Bir devletin suçunu yada şiddeti eleştirme hamlemiz de eğitim kalıbı yüzümüze çarpıtılıyor.
Köklere gitmeye çalışırken; haksız bir ekonomik yapıyı eleştirmek isterken, yada onursuzlaştırılmış kadın ve erkeklerin öfkesini açıklamak isterken, ‘Hep Eğitimsizlikten’ aldatmasıyla eleştiri sabote edilir.
Eğitim yalnız başına insanın dürüst, temiz olmasını sağlamaz. Eğitim tek başına insanın akli ve ahlaki olarakta diğer insanları/ötekini tanıma ve irtibat kurmaya da yaramaz. Bu denememizde; İnsan nasıl insana insanca davranır?Sorusunu konu edinmeyeceğiz.
Eğitim ve muşahhas olarak burjuva eğitiminin iddia edilmesinin aksine insanı bu yönde geliştirmez. Ona yapılan haksızlıkları rasyonel gerekçelendirmeyi öğretir. Bu sisteme uymuşlar ya menfaatlarından ya korkaklıklarından yapılan haksızlıklar ve insani suçlara karşı öz savunmayı ‘Hep Eğitimsizlikten’ klişesiyle yaparlar.
Filistin halkına aralıkısız ırkçı saldırılara tanık olduğumuz bu günlerde, sert acımasız bu safsatayı bir İsrailli parlementerden duyduk ve okuduk. Sadece bir şahsi ifade olmadığından ve bu saldırıları açık yada kalben onaylayanların sözcüsü olduğunu bilerek, bir belge olarak sunulmasını doğru buluyoruz.
Ayelet Shaked
O genç. O çok güzel bir kadın. Onun akademik ünvanı var ve bilgisayar mühendisi. Ayrıca o bir israilli parlementer. Temiz yüzünün arkasında ölüm meleği pusuda.

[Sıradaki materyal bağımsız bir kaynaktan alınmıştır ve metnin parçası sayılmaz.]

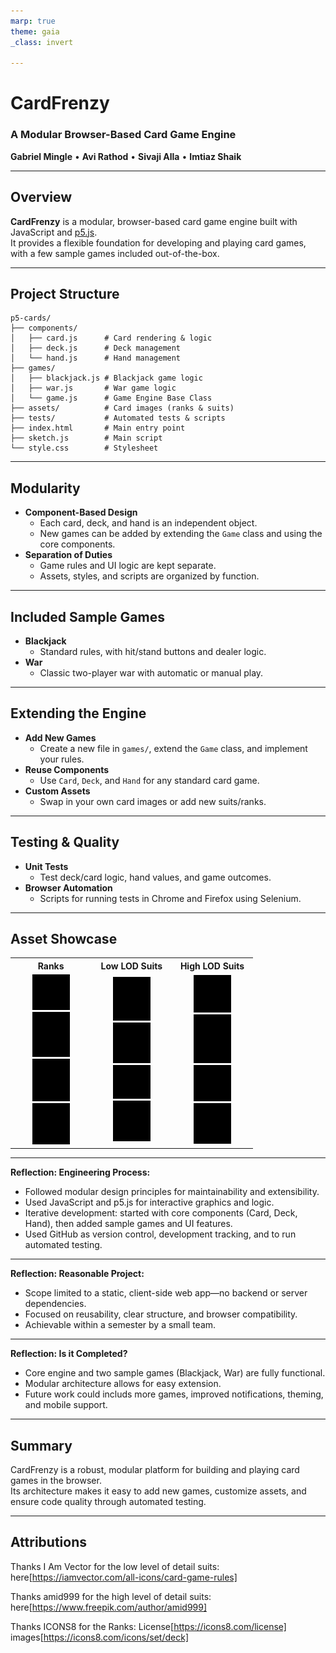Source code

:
 ```yaml
---
marp: true
theme: gaia
_class: invert

---
```


# CardFrenzy  
### A Modular Browser-Based Card Game Engine

**Gabriel Mingle** • **Avi Rathod** • **Sivaji Alla** • **Imtiaz Shaik**

---
<!-- footer: CardFrenzy -->
<!-- paginate: true -->
## Overview

**CardFrenzy** is a modular, browser-based card game engine built with JavaScript and [p5.js](https://p5js.org/).  
It provides a flexible foundation for developing and playing card games, with a few sample games included out-of-the-box.

---

## Project Structure

```
p5-cards/
├── components/
│   ├── card.js      # Card rendering & logic
│   ├── deck.js      # Deck management
│   └── hand.js      # Hand management
├── games/
│   ├── blackjack.js # Blackjack game logic
│   ├── war.js       # War game logic
│   └── game.js      # Game Engine Base Class
├── assets/          # Card images (ranks & suits)
├── tests/           # Automated tests & scripts
├── index.html       # Main entry point
├── sketch.js        # Main script
└── style.css        # Stylesheet
```

---

## Modularity

- **Component-Based Design**  
  - Each card, deck, and hand is an independent object.
  - New games can be added by extending the `Game` class and using the core components.
- **Separation of Duties**  
  - Game rules and UI logic are kept separate.
  - Assets, styles, and scripts are organized by function.

---

## Included Sample Games

- **Blackjack**  
  - Standard rules, with hit/stand buttons and dealer logic.
- **War**  
  - Classic two-player war with automatic or manual play.

---

## Extending the Engine

- **Add New Games**  
  - Create a new file in `games/`, extend the `Game` class, and implement your rules.
- **Reuse Components**  
  - Use `Card`, `Deck`, and `Hand` for any standard card game.
- **Custom Assets**  
  - Swap in your own card images or add new suits/ranks.

---

## Testing & Quality

- **Unit Tests**  
  - Test deck/card logic, hand values, and game outcomes.
- **Browser Automation**  
  - Scripts for running tests in Chrome and Firefox using Selenium.

---
## Asset Showcase

<style>
img.color-adjust {
  filter: brightness(0);
}
</style>


<table width="100%">
  <tr>
    <th align="center">Ranks</th>
    <th align="center">Low LOD Suits</th>
    <th align="center">High LOD Suits</th>
  </tr>
  <tr>
    <td align="center" width="30%">
      <img src="p5-cards/assets/rank/jack.png" width="60" class="color-adjust"/><br/>
      <img src="p5-cards/assets/rank/joker.png" width="60" class="color-adjust"/><br/>
      <img src="p5-cards/assets/rank/king.png" width="60" class="color-adjust"/><br/>
      <img src="p5-cards/assets/rank/queen.png" width="60" class="color-adjust"/>
    </td>
    <td align="center" width="30%">
      <img src="p5-cards/assets/suits/club.png" width="60" class="color-adjust"/><br/>
      <img src="p5-cards/assets/suits/diamond.png" width="60" class="color-adjust"/><br/>
      <img src="p5-cards/assets/suits/heart.png" width="60" class="color-adjust"/><br/>
      <img src="p5-cards/assets/suits/spade.png" width="60" class="color-adjust"/>
    </td>
    <td align="center" width="30%">
      <img src="p5-cards/assets/suits/club_detail.png" width="60" class="color-adjust"/><br/>
      <img src="p5-cards/assets/suits/diamond_detail.png" width="60" class="color-adjust"/><br/>
      <img src="p5-cards/assets/suits/heart_detail.png" width="60" class="color-adjust"/><br/>
      <img src="p5-cards/assets/suits/spade_detail.png" width="60" class="color-adjust"/>
    </td>
  </tr>
</table>

---

**Reflection: Engineering Process:**  
- Followed modular design principles for maintainability and extensibility.
- Used JavaScript and p5.js for interactive graphics and logic.
- Iterative development: started with core components (Card, Deck, Hand), then added sample games and UI features.
- Used GitHub as version control, development tracking, and to run automated testing.

---

**Reflection: Reasonable Project:**  
- Scope limited to a static, client-side web app—no backend or server dependencies.
- Focused on reusability, clear structure, and browser compatibility.
- Achievable within a semester by a small team.

---

**Reflection: Is it Completed?**  
- Core engine and two sample games (Blackjack, War) are fully functional.
- Modular architecture allows for easy extension.
- Future work could includs more games, improved notifications, theming, and mobile support.

---
## Summary

CardFrenzy is a robust, modular platform for building and playing card games in the browser.  
Its architecture makes it easy to add new games, customize assets, and ensure code quality through automated testing.

---
## Attributions

Thanks I Am Vector for the low level of detail suits: here[https://iamvector.com/all-icons/card-game-rules]

Thanks amid999 for the high level of detail suits: here[https://www.freepik.com/author/amid999]

Thanks ICONS8 for the Ranks: License[https://icons8.com/license]
images[https://icons8.com/icons/set/deck]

Geçen pazartesi facebook sayfasında şunu paylaştı:
’’Her teröristin arkasında bir düzine erkek ve kadın duruyor, onlarsız o terör eylemi yapılamaz. Onların hepsi (Filistinliler) düşman savaşçılardır ve kanlarını kafalarından aktımalı. Şimdi bu vurulanların ''Annelerini'' de kapsıyor, anneleri onları çiçeklerle ve öpücüklerle (eyleme) yolluyorlar. Onlarda oğullarının ardından yollanmalı, bunun kadar hiç bir şey adil olamaz. Onlarda gitmeli, yılanların mayalandığı yuva yıkılmalı.’’
Bir hafta öncesi 17 yaşındaki Muhammed Ebu Hudayr Yahudi yerleşimciler tarafından dövülerek öldürüldü ve ardından cesedi yakıldı. Düşman; teröristler, aşırılar, Filistinli otoriteler değildi, düşman Filistin halkıydı. Neden mi bunu(Shaked’lere) sormalı.
Bu israilli parlamanterin eğtimli açıklaması Naziler`in Yahudiler`i sadece Yahudi olduklarından katl etmesini hatırlatır. Yahudi düşmandı ve yok edilmeliydi neden mi? Sadece Naziler bilirdi. (The Independent)
Naziler`de eğitimliydi, bir çok teknik ve sosyal dalda uzmanlardı. Ama faşizan poltikaları uğruna hiç bir cinayetten geri kalmıyor ve her yaptıkları katliamı bilgilerine güvenerek çünkülüyorlardı.
Bir toplumda kötülüğün varlığı her hangi bir bilimsel yada inançsal gerekçelendirmeyle onaylanıyorsa, ahlaki çöküş nihayetine varmış demektir.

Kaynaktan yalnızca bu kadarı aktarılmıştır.